Dataset entries:
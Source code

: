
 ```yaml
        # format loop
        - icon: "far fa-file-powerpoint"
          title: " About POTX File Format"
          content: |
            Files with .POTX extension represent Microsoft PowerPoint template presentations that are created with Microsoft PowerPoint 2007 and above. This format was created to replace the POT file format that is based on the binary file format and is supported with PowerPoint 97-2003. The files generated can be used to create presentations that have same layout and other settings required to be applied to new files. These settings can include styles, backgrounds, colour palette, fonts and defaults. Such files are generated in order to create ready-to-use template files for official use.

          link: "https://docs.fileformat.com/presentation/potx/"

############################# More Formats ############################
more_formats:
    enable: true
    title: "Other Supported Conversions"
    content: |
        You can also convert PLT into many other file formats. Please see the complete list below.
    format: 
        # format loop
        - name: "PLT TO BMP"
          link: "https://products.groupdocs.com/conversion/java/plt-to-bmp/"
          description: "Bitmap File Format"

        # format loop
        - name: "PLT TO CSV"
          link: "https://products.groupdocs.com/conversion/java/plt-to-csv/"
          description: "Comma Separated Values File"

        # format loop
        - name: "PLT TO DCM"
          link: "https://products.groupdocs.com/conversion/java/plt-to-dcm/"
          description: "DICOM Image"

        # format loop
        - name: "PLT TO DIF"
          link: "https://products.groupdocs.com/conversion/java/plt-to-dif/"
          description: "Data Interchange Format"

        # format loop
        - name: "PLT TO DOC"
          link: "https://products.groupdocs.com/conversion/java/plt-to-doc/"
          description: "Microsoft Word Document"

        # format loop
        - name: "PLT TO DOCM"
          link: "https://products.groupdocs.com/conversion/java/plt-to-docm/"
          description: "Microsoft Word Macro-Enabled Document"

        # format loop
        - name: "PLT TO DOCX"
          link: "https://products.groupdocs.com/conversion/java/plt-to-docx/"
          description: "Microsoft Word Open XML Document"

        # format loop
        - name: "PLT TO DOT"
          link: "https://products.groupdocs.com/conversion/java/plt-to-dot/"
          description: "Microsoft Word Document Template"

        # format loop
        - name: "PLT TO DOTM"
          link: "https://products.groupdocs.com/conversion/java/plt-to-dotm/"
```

Instructions for the task =
Each line in which the string "title" is found must be copied from the data.

Solution to this exercise =
          title: " About POTX File Format"
    title: "Other Supported Conversions"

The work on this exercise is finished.